** Data provided follows **

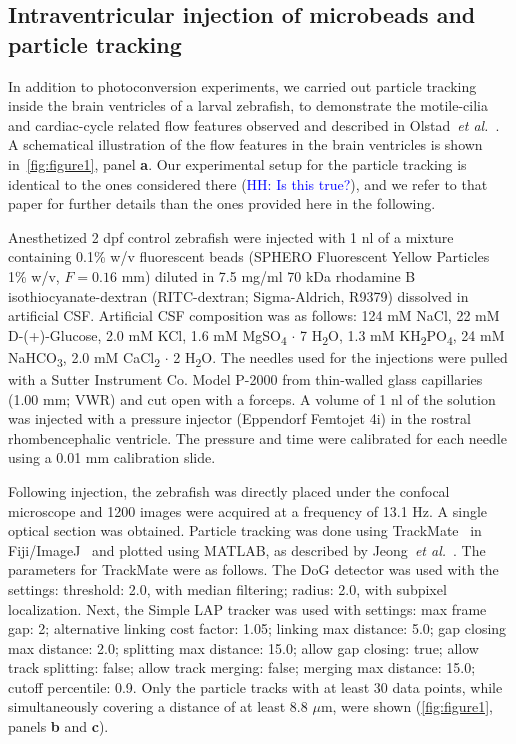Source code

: \documentclass[fleqn]{wlscirep}
\newcommand{\lyng}[1]{\textcolor{blue}{#1}}
\begin{document}
\subsection*{Intraventricular injection of microbeads and particle tracking}
In addition to photoconversion experiments, we carried out particle tracking inside the brain ventricles of a larval zebrafish, to demonstrate the motile-cilia and cardiac-cycle related flow features observed and described in Olstad~\emph{et al.}~\cite{Olstad2019CiliaryDevelopment}. A schematical illustration of the flow features in the brain ventricles is shown in~\cref{fig:figure1}, panel \textbf{a}. Our experimental setup for the particle tracking is identical to the ones considered there (\lyng{HH: Is this true?}), and we refer to that paper for further details than the ones provided here in the following.

Anesthetized 2 dpf control zebrafish were injected with 1 nl of a mixture containing 0.1\% w/v fluorescent beads (SPHERO Fluorescent Yellow Particles 1\% w/v, $F = 0.16$ mm) diluted in 7.5 mg/ml 70 kDa rhodamine B isothiocyanate-dextran (RITC-dextran; Sigma-Aldrich, R9379) dissolved in artificial CSF. Artificial CSF composition was as follows: 124 mM NaCl, 22 mM D-(+)-Glucose, 2.0 mM KCl, 1.6 mM MgSO\textsubscript{4} $\cdot$ 7 H\textsubscript{2}O, 1.3 mM KH\textsubscript{2}PO\textsubscript{4}, 24 mM NaHCO\textsubscript{3}, 2.0 mM CaCl\textsubscript{2} $\cdot$ 2 H\textsubscript{2}O. The needles used for the injections were pulled with a Sutter Instrument Co. Model P-2000 from thin-walled glass capillaries (1.00 mm; VWR) and cut open with a forceps. A volume of 1 nl of the solution was injected with a pressure injector (Eppendorf Femtojet 4i) in the rostral rhombencephalic ventricle. The pressure and time were calibrated for each needle using a 0.01 mm calibration slide.

Following injection, the zebrafish was directly placed under the confocal microscope and 1200 images were acquired at a frequency of 13.1 Hz. A single optical section was obtained. Particle tracking was done using TrackMate~\cite{Tinevez2017TrackMate:Tracking} in Fiji/ImageJ~\cite{Schindelin2012Fiji:Analysis} and plotted using MATLAB, as described by Jeong~\emph{et al.}~\cite{Jeong2022MeasurementTelencephalon}. The parameters for TrackMate were as follows. The DoG detector was used with the settings: threshold: 2.0, with median filtering; radius: 2.0, with subpixel localization. Next, the Simple LAP tracker was used with settings: max frame gap: 2; alternative linking cost factor: 1.05; linking max distance: 5.0; gap closing max distance: 2.0; splitting max distance: 15.0; allow gap closing: true; allow track splitting: false; allow track merging: false; merging max distance: 15.0; cutoff percentile: 0.9. Only the particle tracks with at least 30 data points, while simultaneously covering a distance of at least 8.8 $\mu$m, were shown (\cref{fig:figure1}, panels \textbf{b} and \textbf{c}).
\end{document}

** End of Data provided **

[Task to carry out]:
From the listing above, copy every line that holds the string "lyng".

[Answer to this exercise]:
\newcommand{\lyng}[1]{\textcolor{blue}{#1}}
In addition to photoconversion experiments, we carried out particle tracking inside the brain ventricles of a larval zebrafish, to demonstrate the motile-cilia and cardiac-cycle related flow features observed and described in Olstad~\emph{et al.}~\cite{Olstad2019CiliaryDevelopment}. A schematical illustration of the flow features in the brain ventricles is shown in~\cref{fig:figure1}, panel \textbf{a}. Our experimental setup for the particle tracking is identical to the ones considered there (\lyng{HH: Is this true?}), and we refer to that paper for further details than the ones provided here in the following.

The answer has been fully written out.